Work out how many lines in the records below include the string "accessible", and reply with that number alone.

[Opening Materials provided section]

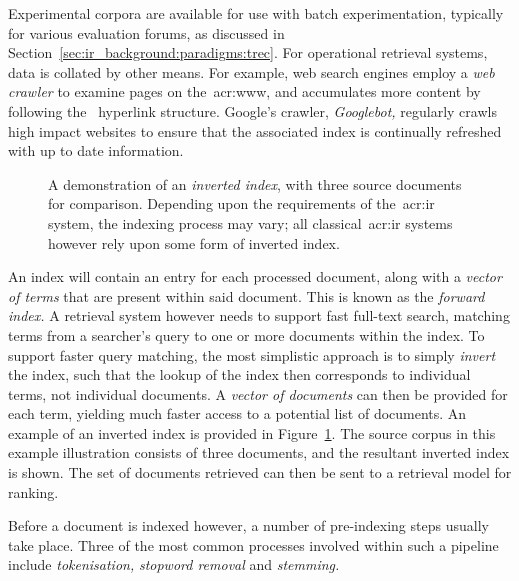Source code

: Experimental corpora are available for use with batch experimentation, typically for various evaluation forums, as discussed in Section~\ref{sec:ir_background:paradigms:trec}. For operational retrieval systems, data is collated by other means. For example, web search engines employ a \emph{web crawler} to examine pages on the~\gls{acr:www}, and accumulates more content by following the~ hyperlink structure. Google's crawler, \emph{Googlebot,} regularly crawls high impact websites to ensure that the associated index is continually refreshed with up to date information.

\begin{figure}[t!]
    \centering
    \caption[Illustration of an \emph{inverted index}]{A demonstration of an \emph{inverted index}, with three source documents for comparison. Depending upon the requirements of the~\gls{acr:ir} system, the indexing process may vary; all classical~\gls{acr:ir} systems however rely upon some form of inverted index.}
    \label{fig:inverted}
\end{figure}

An index will contain an entry for each processed document, along with a \emph{vector of terms} that are present within said document. This is known as the \emph{forward index.} A retrieval system however needs to support fast full-text search, matching terms from a searcher's query to one or more documents within the index. To support faster query matching, the most simplistic approach is to simply \emph{invert} the index, such that the lookup of the index then corresponds to individual terms, not individual documents. A \emph{vector of documents} can then be provided for each term, yielding much faster access to a potential list of documents. An example of an inverted index is provided in Figure~\ref{fig:inverted}. The source corpus in this example illustration consists of three documents, and the resultant inverted index is shown. The set of documents retrieved can then be sent to a retrieval model for ranking.

Before a document is indexed however, a number of pre-indexing steps usually take place. Three of the most common processes involved within such a pipeline include \emph{tokenisation,} \emph{stopword removal} and \emph{stemming.}

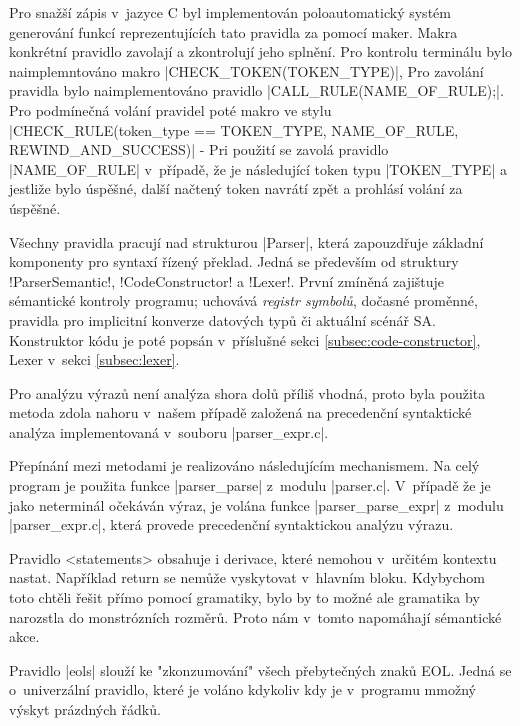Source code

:Pro snažší zápis v~jazyce C byl implementován poloautomatický systém generování funkcí reprezentujících tato pravidla za pomocí maker.
Makra konkrétní pravidlo zavolají a zkontrolují jeho splnění. Pro kontrolu terminálu bylo naimplemntováno makro
\ic|CHECK_TOKEN(TOKEN_TYPE)|,
Pro zavolání pravidla bylo naimplementováno pravidlo \ic|CALL_RULE(NAME_OF_RULE);|.
Pro podmínečná volání pravidel poté makro ve stylu
\ic|CHECK_RULE(token_type == TOKEN_TYPE, NAME_OF_RULE, REWIND_AND_SUCCESS)| - Pri použití se zavolá pravidlo
\ic|NAME_OF_RULE| v~případě, že je následující token typu \ic|TOKEN_TYPE| a jestliže bylo úspěšné, další načtený
token navrátí zpět a prohlásí volání za úspěšné.

Všechny pravidla pracují nad strukturou \ic|Parser|, která zapouzdřuje základní komponenty pro syntaxí řízený překlad.
Jedná se především od struktury \ic!ParserSemantic!, \ic!CodeConstructor! a \ic!Lexer!. První zmíněná zajištuje sémantické
kontroly programu; uchovává \emph{registr symbolů}, dočasné proměnné, pravidla pro implicitní konverze datových typů či
aktuální scénář SA. Konstruktor kódu je poté popsán v~příslušné sekci \ref{subsec:code-constructor}, Lexer v~sekci
\ref{subsec:lexer}.

Pro analýzu výrazů není analýza shora dolů příliš vhodná, proto byla
použita metoda zdola nahoru v~našem případě založená na precedenční
syntaktické analýza implementovaná v~souboru \ic|parser_expr.c|.

Přepínání mezi metodami je realizováno následujícím mechanismem. Na celý program je použita funkce \ic|parser_parse|
z~modulu \ic|parser.c|. V~případě že je jako neterminál očekáván výraz, je volána funkce \ic|parser_parse_expr|
z~modulu \ic|parser_expr.c|, která provede precedenční syntaktickou analýzu výrazu.

Pravidlo <statements> obsahuje i derivace, které nemohou v~určitém kontextu nastat.
Například return se nemůže vyskytovat v~hlavním bloku. Kdybychom toto chtěli řešit
přímo pomocí gramatiky, bylo by to možné ale gramatika by narozstla do monstrózních rozměrů.
Proto nám v~tomto napomáhají sémantické akce.

Pravidlo \ic|eols| slouží ke "zkonzumování" všech přebytečných znaků EOL.
Jedná se o~univerzální pravidlo, které je voláno kdykoliv kdy je v~programu
mmožný výskyt prázdných řádků.

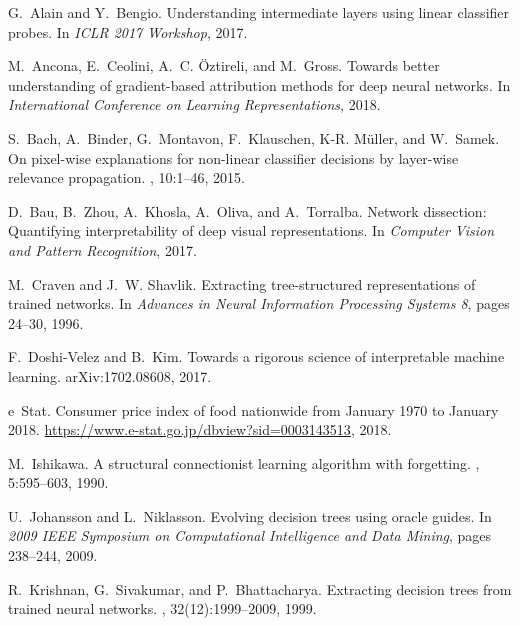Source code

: \documentclass{article}
\begin{document}
\clearpage
\begin{thebibliography}{10}

G.~Alain and Y.~Bengio.
\newblock Understanding intermediate layers using linear classifier probes.
\newblock In {\em ICLR 2017 Workshop}, 2017.

M.~Ancona, E.~Ceolini, A.~C. {\"O}ztireli, and M.~Gross.
\newblock Towards better understanding of gradient-based attribution methods
  for deep neural networks.
\newblock In {\em International Conference on Learning Representations}, 2018.

S.~Bach, A.~Binder, G.~Montavon, F.~Klauschen, K-R. M{\"u}ller, and W.~Samek.
\newblock On pixel-wise explanations for non-linear classifier decisions by
  layer-wise relevance propagation.
, 10:1--46, 2015.

D.~Bau, B.~Zhou, A.~Khosla, A.~Oliva, and A.~Torralba.
\newblock Network dissection: Quantifying interpretability of deep visual
  representations.
\newblock In {\em Computer Vision and Pattern Recognition}, 2017.

M.~Craven and J.~W. Shavlik.
\newblock Extracting tree-structured representations of trained networks.
\newblock In {\em Advances in Neural Information Processing Systems 8}, pages
  24--30, 1996.

F.~Doshi-Velez and B.~Kim.
\newblock Towards a rigorous science of interpretable machine learning.
\newblock arXiv:1702.08608, 2017.

e~{S}tat.
\newblock Consumer price index of food nationwide from {J}anuary 1970 to
  {J}anuary 2018.
\newblock \url{https://www.e-stat.go.jp/dbview?sid=0003143513}, 2018.

M.~Ishikawa.
\newblock A structural connectionist learning algorithm with forgetting.
,
  5:595--603, 1990.

U.~Johansson and L.~Niklasson.
\newblock Evolving decision trees using oracle guides.
\newblock In {\em 2009 IEEE Symposium on Computational Intelligence and Data
  Mining}, pages 238--244, 2009.

R.~Krishnan, G.~Sivakumar, and P.~Bhattacharya.
\newblock Extracting decision trees from trained neural networks.
, 32(12):1999--2009, 1999.


\end{thebibliography}
\end{document}
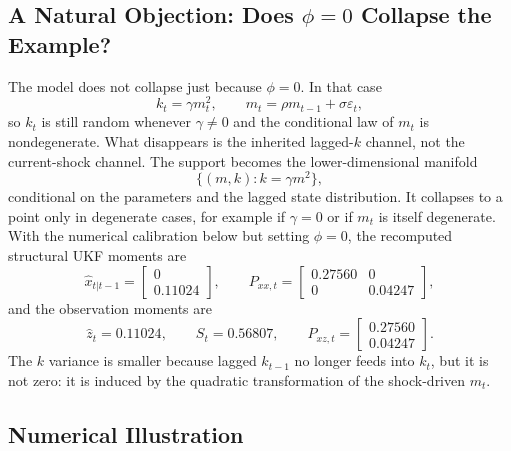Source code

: \subsection{A Natural Objection: Does \texorpdfstring{$\phi=0$}{phi = 0} Collapse the Example?}
\label{subsec:bf-phi-zero-collapse}

The model does not collapse just because $\phi=0$.  In that case
\[
  k_t=\gamma m_t^2,
  \qquad
  m_t=\rho m_{t-1}+\sigma\varepsilon_t,
\]
so $k_t$ is still random whenever $\gamma\neq0$ and the conditional law of
$m_t$ is nondegenerate.  What disappears is the inherited lagged-$k$ channel,
not the current-shock channel.  The support becomes the lower-dimensional
manifold
\begin{equation}
  \{(m,k): k=\gamma m^2\},
\end{equation}
conditional on the parameters and the lagged state distribution.  It collapses
to a point only in degenerate cases, for example if $\gamma=0$ or if $m_t$ is
itself degenerate.  With the numerical calibration below but setting $\phi=0$,
the recomputed structural UKF moments are
\[
  \hat x_{t|t-1}
  =
  \begin{bmatrix}
    0\\0.11024
  \end{bmatrix},
  \qquad
  P_{xx,t}
  =
  \begin{bmatrix}
    0.27560 & 0\\
    0 & 0.04247
  \end{bmatrix},
\]
and the observation moments are
\[
  \hat z_t=0.11024,
  \qquad
  S_t=0.56807,
  \qquad
  P_{xz,t}=
  \begin{bmatrix}
    0.27560\\0.04247
  \end{bmatrix}.
\]
The $k$ variance is smaller because lagged $k_{t-1}$ no longer feeds into
$k_t$, but it is not zero: it is induced by the quadratic transformation of the
shock-driven $m_t$.

\subsection{Numerical Illustration}
\label{sec:bf-structural-ukf-numeric}

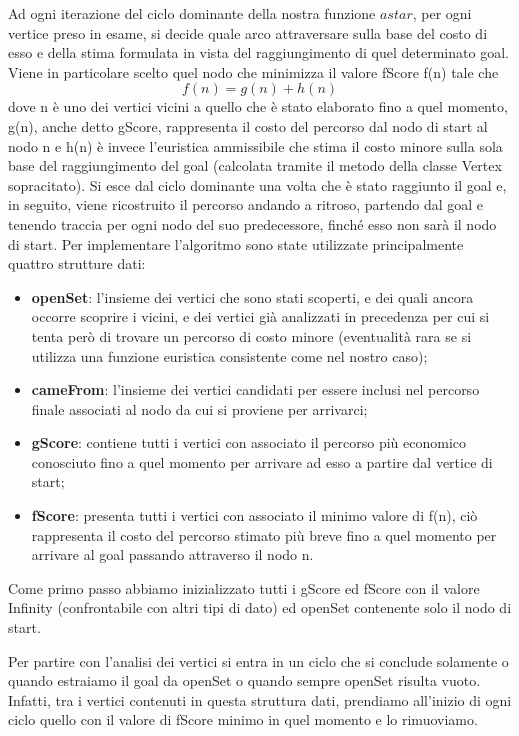 \documentclass[12pt,a4paper]{report}
\begin{document}
Ad ogni iterazione del ciclo dominante della nostra funzione \(astar\), per ogni vertice preso in esame, si decide quale arco attraversare sulla base del costo di esso e della stima formulata in vista del raggiungimento di quel determinato goal.
Viene in particolare scelto quel nodo che minimizza il valore fScore f(n) tale che\[f(n) = g(n) + h(n)\]dove n è uno dei vertici vicini a quello che è stato elaborato fino a quel momento, g(n), anche detto gScore, rappresenta il costo del percorso dal nodo di start al nodo n e h(n) è invece l'euristica ammissibile che stima il costo minore sulla sola base del raggiungimento del goal (calcolata tramite il metodo della classe Vertex sopracitato). Si esce dal ciclo dominante una volta che è stato raggiunto il goal e, in seguito, viene ricostruito il percorso andando a ritroso, partendo dal goal e tenendo traccia per ogni nodo del suo predecessore, finché esso non sarà il nodo di start. 
\newpage
Per implementare l'algoritmo sono state utilizzate principalmente quattro strutture dati:
\begin{itemize}
	\item \textbf{openSet}: l'insieme dei vertici che sono stati scoperti, e dei quali ancora occorre scoprire i vicini, e dei vertici già analizzati in precedenza per cui si tenta però di trovare un percorso di costo minore (eventualità rara se si utilizza una funzione euristica consistente come nel nostro caso); %
	\item \textbf{cameFrom}: l'insieme dei vertici candidati per essere inclusi nel percorso finale associati al nodo da cui si proviene per arrivarci;
	\item \textbf{gScore}: contiene tutti i vertici con associato il percorso più economico conosciuto fino a quel momento per arrivare ad esso a partire dal vertice di start;
	\item \textbf{fScore}:  presenta tutti i vertici con associato il minimo valore di f(n), ciò rappresenta il costo del percorso stimato più breve fino a quel momento per arrivare al goal passando attraverso il nodo n. 
\end{itemize}

Come primo passo abbiamo inizializzato tutti i gScore ed fScore con il valore Infinity (confrontabile con altri tipi di dato) ed openSet contenente solo il nodo di start.

Per partire con l'analisi dei vertici si entra in un ciclo che si conclude solamente o quando estraiamo il goal da openSet o quando sempre openSet risulta vuoto. Infatti, tra i vertici contenuti in questa struttura dati, prendiamo all'inizio di ogni ciclo quello con il valore di fScore minimo in quel momento e lo rimuoviamo.
\end{document}
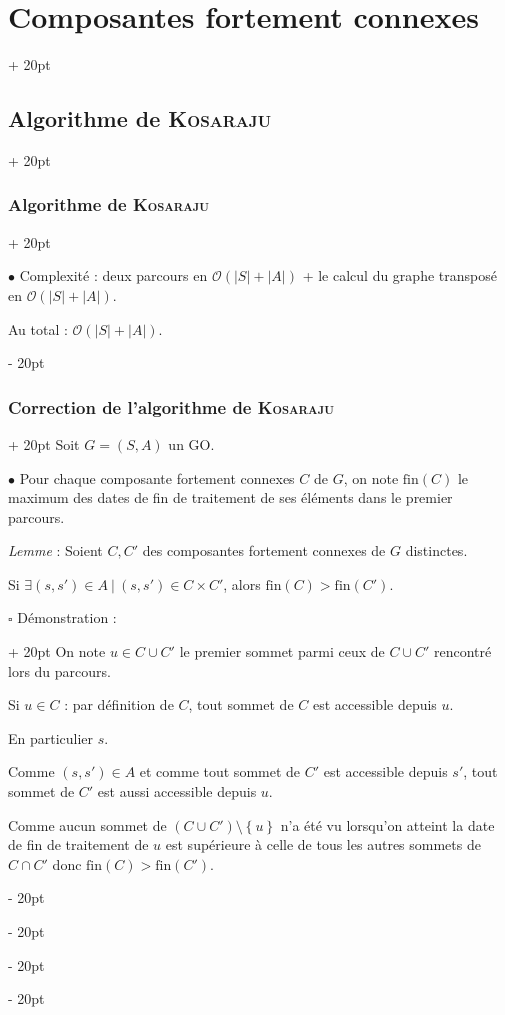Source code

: \documentclass[a4paper, 12pt, twoside]{article}
\newcommand{\set}[1]{\left\{ #1 \right\}}
\newcommand{\abs}[1]{\left\lvert #1 \right\rvert}
\newcommand{\ind}[1][20pt]{\advance\leftskip + #1}
\newcommand{\deind}[1][20pt]{\advance\leftskip - #1}
\newenvironment{indt}[2][20pt]{#2 \par \ind[#1]}{\par \deind} %
\begin{document}
\begin{indt}{\section{Composantes fortement connexes}}
\begin{indt}{\subsection{Algorithme de \textsc{Kosaraju}}}
\begin{indt}{\subsubsection{Algorithme de \textsc{Kosaraju}}}
                \vspace{12pt}
                
                $\bullet$ Complexité :
                deux parcours en $\mathcal O(\abs S + \abs A)$ + le calcul du graphe transposé en $\mathcal O(\abs S + \abs A)$.

                Au total : $\mathcal O(\abs S + \abs A)$.
            \end{indt}

            \begin{indt}{\subsubsection{Correction de l'algorithme de \textsc{Kosaraju}}}
                Soit $G = (S, A)$ un GO.

                $\bullet$ Pour chaque composante fortement connexes $C$ de $G$, on note $\mathrm{fin}(C)$ le maximum des dates de fin de traitement de ses éléments dans le premier parcours.

                \vspace{12pt}
                
                \begin{pseudocode}
                    \textit{Lemme} : Soient $C, C'$ des composantes fortement connexes de $G$ distinctes.

                    Si $\exists (s, s') \in A\ |\ (s, s') \in C \times C'$, alors $\mathrm{fin}(C) > \mathrm{fin}(C')$.
                \end{pseudocode}

                \vspace{12pt}
                
                \begin{indt}{$\square$ Démonstration :}
                    On note $u \in C \cup C'$ le premier sommet parmi ceux de $C \cup C'$ rencontré lors du parcours.

                    Si $u \in C$ : par définition de $C$, tout sommet de $C$ est accessible depuis $u$.

                    En particulier $s$.

                    Comme $(s, s') \in A$ et comme tout sommet de $C'$ est accessible depuis $s'$, tout sommet de $C'$ est aussi accessible depuis $u$.

                    Comme aucun sommet de $(C \cup C') \setminus \set u$ n'a été vu lorsqu'on atteint la date de fin de traitement de $u$ est supérieure à celle de tous les autres sommets de $C \cap C'$ donc $\mathrm{fin}(C) > \mathrm{fin}(C')$.


\end{indt}
\end{indt}
\end{indt}
\end{indt}
\end{document}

[Closing Materials provided section]

Problem solution = 2